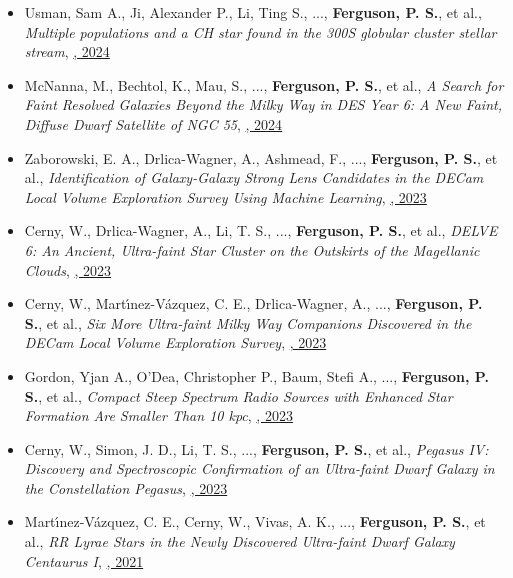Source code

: \begin{itemize}[itemsep=1pt]
    \item {Usman}, Sam A., {Ji}, Alexander P., {Li}, Ting S., ..., \textbf{Ferguson, P. S.}, et al., \textit{{Multiple populations and a CH star found in the 300S globular cluster stellar stream}}, \href{https://ui.adsabs.harvard.edu/abs/2024MNRAS.529.2413U}{\textbf{\mnras}, 2024}
    \item {McNanna}, M., {Bechtol}, K., {Mau}, S., ..., \textbf{Ferguson, P. S.}, et al., \textit{{A Search for Faint Resolved Galaxies Beyond the Milky Way in DES Year 6: A New Faint, Diffuse Dwarf Satellite of NGC 55}}, \href{https://ui.adsabs.harvard.edu/abs/2024ApJ...961..126M}{\textbf{\apj}, 2024}
    \item {Zaborowski}, E. A., {Drlica-Wagner}, A., {Ashmead}, F., ..., \textbf{Ferguson, P. S.}, et al., \textit{{Identification of Galaxy-Galaxy Strong Lens Candidates in the DECam Local Volume Exploration Survey Using Machine Learning}}, \href{https://ui.adsabs.harvard.edu/abs/2023ApJ...954...68Z}{\textbf{\apj}, 2023}
    \item {Cerny}, W., {Drlica-Wagner}, A., {Li}, T. S., ..., \textbf{Ferguson, P. S.}, et al., \textit{{DELVE 6: An Ancient, Ultra-faint Star Cluster on the Outskirts of the Magellanic Clouds}}, \href{https://ui.adsabs.harvard.edu/abs/2023ApJ...953L..21C}{\textbf{\apjl}, 2023}
    \item {Cerny}, W., {Mart{\'\i}nez-V{\'a}zquez}, C. E., {Drlica-Wagner}, A., ..., \textbf{Ferguson, P. S.}, et al., \textit{{Six More Ultra-faint Milky Way Companions Discovered in the DECam Local Volume Exploration Survey}}, \href{https://ui.adsabs.harvard.edu/abs/2023ApJ...953....1C}{\textbf{\apj}, 2023}
    \item {Gordon}, Yjan A., {O'Dea}, Christopher P., {Baum}, Stefi A., ..., \textbf{Ferguson, P. S.}, et al., \textit{{Compact Steep Spectrum Radio Sources with Enhanced Star Formation Are Smaller Than 10 kpc}}, \href{https://ui.adsabs.harvard.edu/abs/2023ApJ...948L...9G}{\textbf{\apjl}, 2023}
    \item {Cerny}, W., {Simon}, J. D., {Li}, T. S., ..., \textbf{Ferguson, P. S.}, et al., \textit{{Pegasus IV: Discovery and Spectroscopic Confirmation of an Ultra-faint Dwarf Galaxy in the Constellation Pegasus}}, \href{https://ui.adsabs.harvard.edu/abs/2023ApJ...942..111C}{\textbf{\apj}, 2023}
    \item {Mart{\'\i}nez-V{\'a}zquez}, C. E., {Cerny}, W., {Vivas}, A. K., ..., \textbf{Ferguson, P. S.}, et al., \textit{{RR Lyrae Stars in the Newly Discovered Ultra-faint Dwarf Galaxy Centaurus I}}, \href{https://ui.adsabs.harvard.edu/abs/2021AJ....162..253M}{\textbf{\aj}, 2021}

\end{itemize}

---+---

After examining the listing, give only the count of lines holding the string "itemize".

2